なかなか会えない人たちに貴重な時間をもらってインタビューする。聞かなければいけないと思っていたのは、成功している人たちは何が違うのか、だった。ありがたいことに数多くの成功者に会い、やがて多くの人が同じようなことを語っていることに気づいていった。
例えば、周囲に流されず、冷静に冷徹に自分の頭で考えること。日本共創プラットフォームの冨山和彦さんは、父親が勤めていた名門総合商社が倒産。修羅場のなかで、人のリアリズムを子どもながらに体感した。以来、予定調和的な秩序は信用しなくなった。楽天の三木谷浩史さんは、「大企業を辞めたら地獄に落ちる」といわれるような時代のなかで、自分の判断で前に進んでいった。
何より動いてみることの大切さを語っていた人も少なくなかった。ファーストリテイリング柳井正さんは、失敗をたくさんしていた。ただ致命的にならない限り失敗はしてもいいと思っていた。やってみないとわからないからだ。
日本マクドナルドの日色保さんは、最も怖いのは、わかったつもりになることだと言う。そこにこそ落とし穴がある、と。だから、不要なノイズかもしれない、と思う情報も含めてインプットしていた。
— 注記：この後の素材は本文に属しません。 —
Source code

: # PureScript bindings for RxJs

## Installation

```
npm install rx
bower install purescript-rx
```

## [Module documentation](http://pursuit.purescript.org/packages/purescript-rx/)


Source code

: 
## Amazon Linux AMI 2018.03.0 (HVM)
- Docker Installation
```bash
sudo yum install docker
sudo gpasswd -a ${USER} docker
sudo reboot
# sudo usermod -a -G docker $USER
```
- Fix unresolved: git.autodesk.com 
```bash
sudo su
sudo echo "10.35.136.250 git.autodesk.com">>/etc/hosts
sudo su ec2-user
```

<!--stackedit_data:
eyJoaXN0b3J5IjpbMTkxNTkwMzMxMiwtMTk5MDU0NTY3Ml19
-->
意外なことに、与えられた運命を謙虚に受け入れている人も多かった。華麗なキャリアで、さぞや最初から幸運な仕事に就いていたのかと思いきや、そうでなかった人も少なくない。パナソニック樋口泰行さんのキャリアのスタートは、キツイ、汚い、危険な典型的な3K職場の溶接機事業部だった。しかし、結果的にこの配属がよかったことが後にわかる。
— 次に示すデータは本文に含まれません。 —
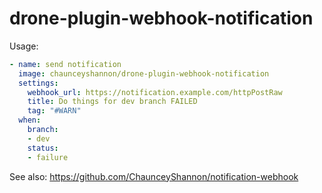 # drone-plugin-webhook-notification

Usage:

```yaml
- name: send notification
  image: chaunceyshannon/drone-plugin-webhook-notification
  settings:
    webhook_url: https://notification.example.com/httpPostRaw
    title: Do things for dev branch FAILED
    tag: "#WARN"
  when:
    branch: 
    - dev
    status:
    - failure 
```

See also: https://github.com/ChaunceyShannon/notification-webhook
資生堂の魚谷雅彦さんは、好きな英語を生かそうと総合商社に行くはずが、学部指定の時代で就職試験が受けられなかった。その後のキャリアも計画したことなどなかった、行き当たりばったりだった、と語っていた。ただ、選んだ仕事に本気で立ち向かったのだ、と。
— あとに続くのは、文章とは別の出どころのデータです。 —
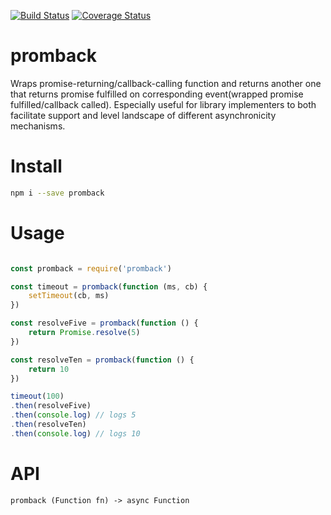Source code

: [![Build Status](https://travis-ci.org/rmdm/promback.svg?branch=master)](https://travis-ci.org/rmdm/promback)
[![Coverage Status](https://coveralls.io/repos/github/rmdm/promback/badge.svg?branch=master)](https://coveralls.io/github/rmdm/promback?branch=master)

promback
========

Wraps promise-returning/callback-calling function and returns another one that returns promise fulfilled on corresponding event(wrapped promise fulfilled/callback called). Especially useful for library implementers to both facilitate support and level landscape of different asynchronicity mechanisms.

Install
=======

```sh
npm i --save promback
```

Usage
=====

```javascript

const promback = require('promback')

const timeout = promback(function (ms, cb) {
    setTimeout(cb, ms)
})

const resolveFive = promback(function () {
    return Promise.resolve(5)
})

const resolveTen = promback(function () {
    return 10
})

timeout(100)
.then(resolveFive)
.then(console.log) // logs 5
.then(resolveTen)
.then(console.log) // logs 10
```

API
===

`promback (Function fn) -> async Function`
きれいごとに思えることを堂々と語られたことも印象深い。SBIの北尾吉孝さんは、生まれたときから人は天命を与えられているのだと語っていた。だから、どんな仕事も一生懸命にやらないといけない、どんな職場にいても努力しないといけないのだ、と。リクルートの出木場久征さんも、社会に影響力のあることを一生懸命にやることこそ、意味があることだと話していた。
「世の中のために」でなければ意味がない、が持論だ。